Please reproduce every entry, keeping each one exact.

**TASK INPUTS**
□ □ □ □ □

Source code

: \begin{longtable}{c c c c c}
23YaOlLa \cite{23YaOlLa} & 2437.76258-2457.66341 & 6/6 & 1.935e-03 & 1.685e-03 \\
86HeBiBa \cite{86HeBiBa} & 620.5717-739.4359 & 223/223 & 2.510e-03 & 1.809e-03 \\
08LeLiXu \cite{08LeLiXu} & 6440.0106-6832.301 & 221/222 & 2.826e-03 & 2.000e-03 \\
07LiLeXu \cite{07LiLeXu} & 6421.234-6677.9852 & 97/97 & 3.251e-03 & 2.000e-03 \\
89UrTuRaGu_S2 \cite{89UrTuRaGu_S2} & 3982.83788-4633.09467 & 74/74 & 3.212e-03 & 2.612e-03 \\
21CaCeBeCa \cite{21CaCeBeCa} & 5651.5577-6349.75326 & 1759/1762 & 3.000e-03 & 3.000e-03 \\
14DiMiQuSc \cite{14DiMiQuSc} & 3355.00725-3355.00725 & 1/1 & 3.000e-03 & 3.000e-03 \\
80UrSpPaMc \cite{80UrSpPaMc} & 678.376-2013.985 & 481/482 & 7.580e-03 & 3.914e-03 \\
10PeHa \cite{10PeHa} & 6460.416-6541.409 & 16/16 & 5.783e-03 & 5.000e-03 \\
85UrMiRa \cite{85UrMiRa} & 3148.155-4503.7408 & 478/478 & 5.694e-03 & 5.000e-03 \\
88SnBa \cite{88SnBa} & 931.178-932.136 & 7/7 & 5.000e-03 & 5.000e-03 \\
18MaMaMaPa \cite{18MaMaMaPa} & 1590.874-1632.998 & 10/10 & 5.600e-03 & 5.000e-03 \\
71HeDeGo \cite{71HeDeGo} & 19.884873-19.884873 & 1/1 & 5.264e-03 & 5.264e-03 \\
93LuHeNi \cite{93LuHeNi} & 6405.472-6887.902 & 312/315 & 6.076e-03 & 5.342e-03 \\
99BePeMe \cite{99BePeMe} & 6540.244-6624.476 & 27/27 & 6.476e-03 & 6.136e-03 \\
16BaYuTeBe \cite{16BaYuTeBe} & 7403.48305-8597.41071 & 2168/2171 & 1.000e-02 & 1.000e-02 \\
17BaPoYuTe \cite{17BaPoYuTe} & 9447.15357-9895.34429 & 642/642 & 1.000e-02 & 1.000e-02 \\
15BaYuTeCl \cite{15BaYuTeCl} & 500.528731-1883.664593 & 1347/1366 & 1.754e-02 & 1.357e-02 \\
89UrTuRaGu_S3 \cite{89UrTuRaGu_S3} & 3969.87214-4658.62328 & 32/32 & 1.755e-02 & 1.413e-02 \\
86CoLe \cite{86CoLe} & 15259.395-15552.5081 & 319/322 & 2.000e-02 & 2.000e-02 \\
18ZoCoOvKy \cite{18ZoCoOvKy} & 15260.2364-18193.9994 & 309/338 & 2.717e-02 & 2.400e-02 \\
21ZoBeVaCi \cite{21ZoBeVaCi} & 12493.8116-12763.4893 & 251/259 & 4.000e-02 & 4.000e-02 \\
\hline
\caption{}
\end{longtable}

□ □ □ □ □

**RESPONSE**
Source code

: \begin{longtable}{c c c c c}
23YaOlLa \cite{23YaOlLa} & 2437.76258-2457.66341 & 6/6 & 1.935e-03 & 1.685e-03 \\
86HeBiBa \cite{86HeBiBa} & 620.5717-739.4359 & 223/223 & 2.510e-03 & 1.809e-03 \\
08LeLiXu \cite{08LeLiXu} & 6440.0106-6832.301 & 221/222 & 2.826e-03 & 2.000e-03 \\
07LiLeXu \cite{07LiLeXu} & 6421.234-6677.9852 & 97/97 & 3.251e-03 & 2.000e-03 \\
89UrTuRaGu_S2 \cite{89UrTuRaGu_S2} & 3982.83788-4633.09467 & 74/74 & 3.212e-03 & 2.612e-03 \\
21CaCeBeCa \cite{21CaCeBeCa} & 5651.5577-6349.75326 & 1759/1762 & 3.000e-03 & 3.000e-03 \\
14DiMiQuSc \cite{14DiMiQuSc} & 3355.00725-3355.00725 & 1/1 & 3.000e-03 & 3.000e-03 \\
80UrSpPaMc \cite{80UrSpPaMc} & 678.376-2013.985 & 481/482 & 7.580e-03 & 3.914e-03 \\
10PeHa \cite{10PeHa} & 6460.416-6541.409 & 16/16 & 5.783e-03 & 5.000e-03 \\
85UrMiRa \cite{85UrMiRa} & 3148.155-4503.7408 & 478/478 & 5.694e-03 & 5.000e-03 \\
88SnBa \cite{88SnBa} & 931.178-932.136 & 7/7 & 5.000e-03 & 5.000e-03 \\
18MaMaMaPa \cite{18MaMaMaPa} & 1590.874-1632.998 & 10/10 & 5.600e-03 & 5.000e-03 \\
71HeDeGo \cite{71HeDeGo} & 19.884873-19.884873 & 1/1 & 5.264e-03 & 5.264e-03 \\
93LuHeNi \cite{93LuHeNi} & 6405.472-6887.902 & 312/315 & 6.076e-03 & 5.342e-03 \\
99BePeMe \cite{99BePeMe} & 6540.244-6624.476 & 27/27 & 6.476e-03 & 6.136e-03 \\
16BaYuTeBe \cite{16BaYuTeBe} & 7403.48305-8597.41071 & 2168/2171 & 1.000e-02 & 1.000e-02 \\
17BaPoYuTe \cite{17BaPoYuTe} & 9447.15357-9895.34429 & 642/642 & 1.000e-02 & 1.000e-02 \\
15BaYuTeCl \cite{15BaYuTeCl} & 500.528731-1883.664593 & 1347/1366 & 1.754e-02 & 1.357e-02 \\
89UrTuRaGu_S3 \cite{89UrTuRaGu_S3} & 3969.87214-4658.62328 & 32/32 & 1.755e-02 & 1.413e-02 \\
86CoLe \cite{86CoLe} & 15259.395-15552.5081 & 319/322 & 2.000e-02 & 2.000e-02 \\
18ZoCoOvKy \cite{18ZoCoOvKy} & 15260.2364-18193.9994 & 309/338 & 2.717e-02 & 2.400e-02 \\
21ZoBeVaCi \cite{21ZoBeVaCi} & 12493.8116-12763.4893 & 251/259 & 4.000e-02 & 4.000e-02 \\
\hline
\caption{}
\end{longtable}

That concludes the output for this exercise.